34      Enfin, il convient de relever que le motif pour lequel l’avion a été contraint de revenir à l’aéroport de départ et n’a, dès lors, pas atteint sa destination est dénué d’incidence sur la qualification d’«annulation», au sens de la définition susmentionnée de l’article 2, sous l), du règlement n° 261/2004. En effet, ce motif est seulement pertinent pour déterminer, dans le cadre de l’indemnisation du préjudice subi par les passagers en raison de l’annulation de leur vol, si, le cas échéant, ladite annulation «est due à des circonstances extraordinaires qui n’auraient pas pu être évitées même si toutes les mesures raisonnables avaient été prises», au sens de l’article 5, paragraphe 3, du règlement n° 261/2004, auquel cas aucune indemnisation n’est due.

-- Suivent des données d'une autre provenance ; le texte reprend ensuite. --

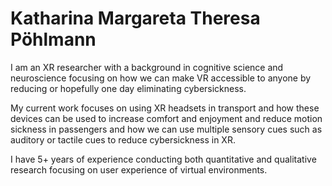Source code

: # Katharina Margareta Theresa Pöhlmann

I am an XR researcher with a background in cognitive science and neuroscience focusing on how we can make VR accessible to anyone by reducing or hopefully one day eliminating cybersickness.

My current work focuses on using XR headsets in transport and how these devices can be used to increase comfort and enjoyment and reduce motion sickness in passengers and how we can use multiple sensory cues such as auditory or tactile cues to reduce cybersickness in XR.

I have 5+ years of experience conducting both quantitative and qualitative research focusing on user experience of virtual environments.

[<i class="ai ai-google-scholar-square ai-3x"></i>](https://scholar.google.co.uk/citations?hl=en&user=p2m_dZUAAAAJ) 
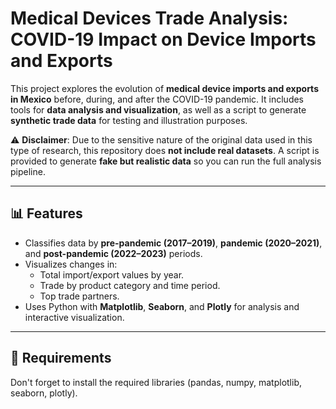# Medical Devices Trade Analysis: COVID-19 Impact on Device Imports and Exports

This project explores the evolution of **medical device imports and exports in Mexico** before, during, and after the COVID-19 pandemic. It includes tools for **data analysis and visualization**, as well as a script to generate **synthetic trade data** for testing and illustration purposes.

⚠️ **Disclaimer**: Due to the sensitive nature of the original data used in this type of research, this repository does **not include real datasets**. A script is provided to generate **fake but realistic data** so you can run the full analysis pipeline.

---

## 📊 Features

- Classifies data by **pre-pandemic (2017–2019)**, **pandemic (2020–2021)**, and **post-pandemic (2022–2023)** periods.
- Visualizes changes in:
  - Total import/export values by year.
  - Trade by product category and time period.
  - Top trade partners.
- Uses Python with **Matplotlib**, **Seaborn**, and **Plotly** for analysis and interactive visualization.

---

## 🧰 Requirements

Don't forget to install the required libraries (pandas, numpy, matplotlib, seaborn, plotly).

35      Eu égard aux considérations qui précèdent, il y a lieu de répondre à la première question que la notion d’«annulation», telle que définie à l’article 2, sous l), du règlement n° 261/2004, doit être interprétée en ce sens que, dans une situation telle que celle en cause au principal, elle ne vise pas exclusivement l’hypothèse de l’absence de tout décollage de l’avion concerné, mais couvre également le cas où cet avion a décollé, mais, pour quelque raison que ce soit, a été par la suite contraint de retourner à l’aéroport de départ et où les passagers dudit avion ont été transférés sur d’autres vols.

[…]

1)      La notion d’«annulation», telle que définie à l’article 2, sous l), du règlement (CE) n° 261/2004 du Parlement européen et du Conseil, du 11 février 2004, établissant des règles communes en matière d’indemnisation et d’assistance des passagers en cas de refus d’embarquement et d’annulation ou de retard important d’un vol, et abrogeant le règlement (CEE) n° 295/91, doit être interprétée en ce sens que, dans une situation telle que celle en cause au principal, elle ne vise pas exclusivement l’hypothèse de l’absence de tout décollage de l’avion concerné, mais couvre également le cas où cet avion a décollé, mais, pour quelque raison que ce soit, a été par la suite contraint de retourner à l’aéroport de départ et où les passagers dudit avion ont été transférés sur d’autres vols.